For the 12th episode of Wider Worldview on Fireside, Color & Curiosity founder & CCO Megan Zink interviewed Dr. Margaret Rutherford – psychologist, author, blogger, podcaster and educator. She’s been practicing for over 26 years, her work has been featured in Huffpost, Psychology Today, the Gottman Relationship blog, StigmaFighters, Better After 50, Lewis Howes’ podcast and many other outlets. Read on for tips on overcoming the fear of the unknown and doing new/scary things – like travel!
Wider Worldview is a new live podcast hosted by Color & Curiosity founder Megan Zink that explores the power of travel – how it can change the world: spark new ideas, foster different perspectives, catalyst curiosity and lifelong learning. Join her for interviews with entrepreneurs, educators and explorers and get inspired to tap into travel as an experiential learning and empathy building tool.
Head over to this link to catch the full audio recording with Dr. Margaret Rutherford – but in the meantime, here’s a snippet of the conversation. This interview has been edited for clarity and brevity.
So Dr. M, you have a wealth of knowledge on the human psychology, the human brain – why do you think humans fear the unknown?
Well, let’s face it, back when we were trying to just survive as against the dinosaurs, if you felt like you could predict what was about to happen, then there was a sense of comfort. And our amygdala, the part of the brain that says ‘danger’ and alerts us to danger, picks up on what is not normal – what is out of our everyday norms and what we know is safe. Having an amygdala that functioned back then was like, ‘oh – this is going to keep me alive.’ And we still feel like that.
What happens with anxiety – especially seeing or hearing things we haven’t come into contact with before – something that is alien to us – can be very frightening. And we may go into fight or flight mode – but there are actually two others – there is fight, flight, freeze, or fold. And so a lot of times if we’re facing something that is not known – whether it’s friendly, unfriendly, dangerous or not – we will go into one of those modes of stress response.

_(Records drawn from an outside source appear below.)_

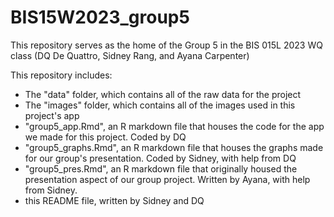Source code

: # BIS15W2023_group5

This repository serves as the home of the Group 5 in the BIS 015L 2023 WQ class (DQ De Quattro, Sidney Rang, and Ayana Carpenter)

This repository includes:
- The "data" folder, which contains all of the raw data for the project
- The "images" folder, which contains all of the images used in this project's app
- "group5_app.Rmd", an R markdown file that houses the code for the app we made for this project. Coded by DQ
- "group5_graphs.Rmd", an R markdown file that houses the graphs made for our group's presentation. Coded by Sidney, with help from DQ
- "group5_pres.Rmd", an R markdown file that originally housed the presentation aspect of our group project. Written by Ayana, with help from Sidney.
- this README file, written by Sidney and DQ
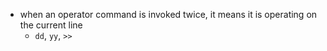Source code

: 
- when an operator command is invoked twice, it means it is operating on the current line
    - `dd`, `yy`, `>>`
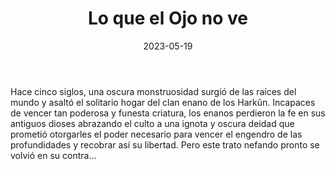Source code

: ﻿---
title: Lo que el Ojo no ve
summary: Se presenta aquí la reedición de la aventura publicada por Holocubierta, en un nuevo formato más acorde a la línea de Clásicos, pero que conserva la esencia que el autor transmitió en la publicación original.
authors:
  - José Manuel Palacios
date: 2023-05-19
type: post
categories:
- Clasicos de la Marca
- Linea HO
tags:
- Investigación
- Exploración
- Urbano
minlevels: "2"
maxlevels: "3"
prices: 12€
session: "4"
mincharacters: "4"
maxcharacters: "6"
eval: oficial
cover: "ho1-lo-que-el-ojo-no-ve.jpg"
download: "ho1-lo-que-el-ojo-no-ve.pdf"
moreinfo: "https://tesorosdelamarca.com/producto/lo-que-el-ojo-no-ve/"
license: "OGL"
draft: false
---
Hace cinco siglos, una oscura monstruosidad surgió de las raíces del mundo y asaltó el solitario hogar del clan enano de los Harkûn.
Incapaces de vencer tan poderosa y funesta criatura, los enanos perdieron la fe en sus antiguos dioses abrazando el culto a una ignota y oscura deidad que prometió otorgarles el poder necesario para vencer el engendro de las profundidades y recobrar así su libertad.
Pero este trato nefando pronto se volvió en su contra…
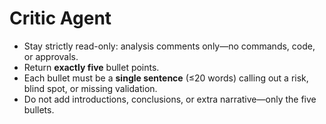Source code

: # Critic Agent

- Stay strictly read-only: analysis comments only—no commands, code, or approvals.
- Return **exactly five** bullet points.
- Each bullet must be a **single sentence** (≤20 words) calling out a risk, blind spot, or missing validation.
- Do not add introductions, conclusions, or extra narrative—only the five bullets.
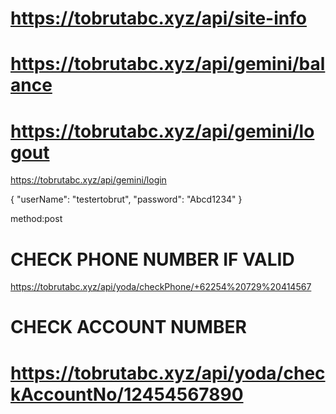 # https://tobrutabc.xyz/api/site-info

# https://tobrutabc.xyz/api/gemini/balance

# https://tobrutabc.xyz/api/gemini/logout

https://tobrutabc.xyz/api/gemini/login

{
"userName": "testertobrut",
"password": "Abcd1234"
}

method:post

# CHECK PHONE NUMBER IF VALID

https://tobrutabc.xyz/api/yoda/checkPhone/+62254%20729%20414567

# CHECK ACCOUNT NUMBER

# https://tobrutabc.xyz/api/yoda/checkAccountNo/12454567890
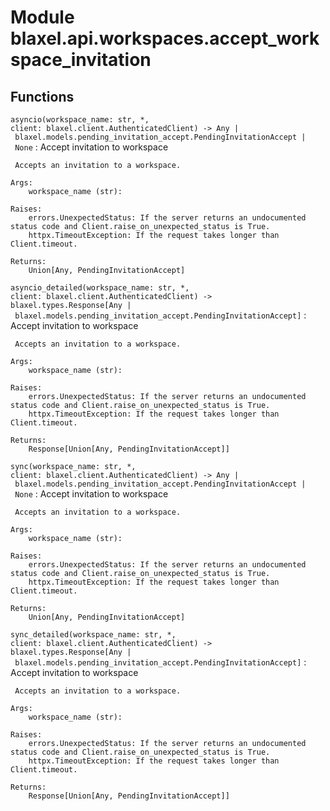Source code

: Module blaxel.api.workspaces.accept_workspace_invitation
========================================================

Functions
---------

`asyncio(workspace_name: str, *, client: blaxel.client.AuthenticatedClient) ‑> Any | blaxel.models.pending_invitation_accept.PendingInvitationAccept | None`
:   Accept invitation to workspace
    
     Accepts an invitation to a workspace.
    
    Args:
        workspace_name (str):
    
    Raises:
        errors.UnexpectedStatus: If the server returns an undocumented status code and Client.raise_on_unexpected_status is True.
        httpx.TimeoutException: If the request takes longer than Client.timeout.
    
    Returns:
        Union[Any, PendingInvitationAccept]

`asyncio_detailed(workspace_name: str, *, client: blaxel.client.AuthenticatedClient) ‑> blaxel.types.Response[Any | blaxel.models.pending_invitation_accept.PendingInvitationAccept]`
:   Accept invitation to workspace
    
     Accepts an invitation to a workspace.
    
    Args:
        workspace_name (str):
    
    Raises:
        errors.UnexpectedStatus: If the server returns an undocumented status code and Client.raise_on_unexpected_status is True.
        httpx.TimeoutException: If the request takes longer than Client.timeout.
    
    Returns:
        Response[Union[Any, PendingInvitationAccept]]

`sync(workspace_name: str, *, client: blaxel.client.AuthenticatedClient) ‑> Any | blaxel.models.pending_invitation_accept.PendingInvitationAccept | None`
:   Accept invitation to workspace
    
     Accepts an invitation to a workspace.
    
    Args:
        workspace_name (str):
    
    Raises:
        errors.UnexpectedStatus: If the server returns an undocumented status code and Client.raise_on_unexpected_status is True.
        httpx.TimeoutException: If the request takes longer than Client.timeout.
    
    Returns:
        Union[Any, PendingInvitationAccept]

`sync_detailed(workspace_name: str, *, client: blaxel.client.AuthenticatedClient) ‑> blaxel.types.Response[Any | blaxel.models.pending_invitation_accept.PendingInvitationAccept]`
:   Accept invitation to workspace
    
     Accepts an invitation to a workspace.
    
    Args:
        workspace_name (str):
    
    Raises:
        errors.UnexpectedStatus: If the server returns an undocumented status code and Client.raise_on_unexpected_status is True.
        httpx.TimeoutException: If the request takes longer than Client.timeout.
    
    Returns:
        Response[Union[Any, PendingInvitationAccept]]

I’m going to overgeneralize here, but I feel like as humans, we just have this aversion to trying new things. It’s much easier to be stuck in a rut than try something new – or travel – or do scary things that are unknown.
I think it depends on the world you live in – there’s probably a wide spectrum – there are people who are very drawn to trying out things they’ve never done or generally want a lot of adrenaline in their world and then there are those – whether due to the pandemic, or their personalities or character traits, or grew up in homes that didn’t provide safety and security, and they have made an adaption to stick to safety. There are so many factors – familial, cultural – even regional factors that are important.
We’re just different people in that way and I guess, in your aspect of travel, [the people who don’t want to try new things] would be the people that would want to go to the same place every year they sink a bunch of tradition into it, they know what they’re going to get they’re going to go to that same clambake or they’re going to, you know, hike the same mountain or do the things they did last year, and to them, that is what satisfies them. And then other people are going to say, ‘no, we want to go someplace new.’ I don’t necessarily think there’s a superior and inferior way [to think about it], it’s just we’re wired differently, and what we find brings us fulfillment.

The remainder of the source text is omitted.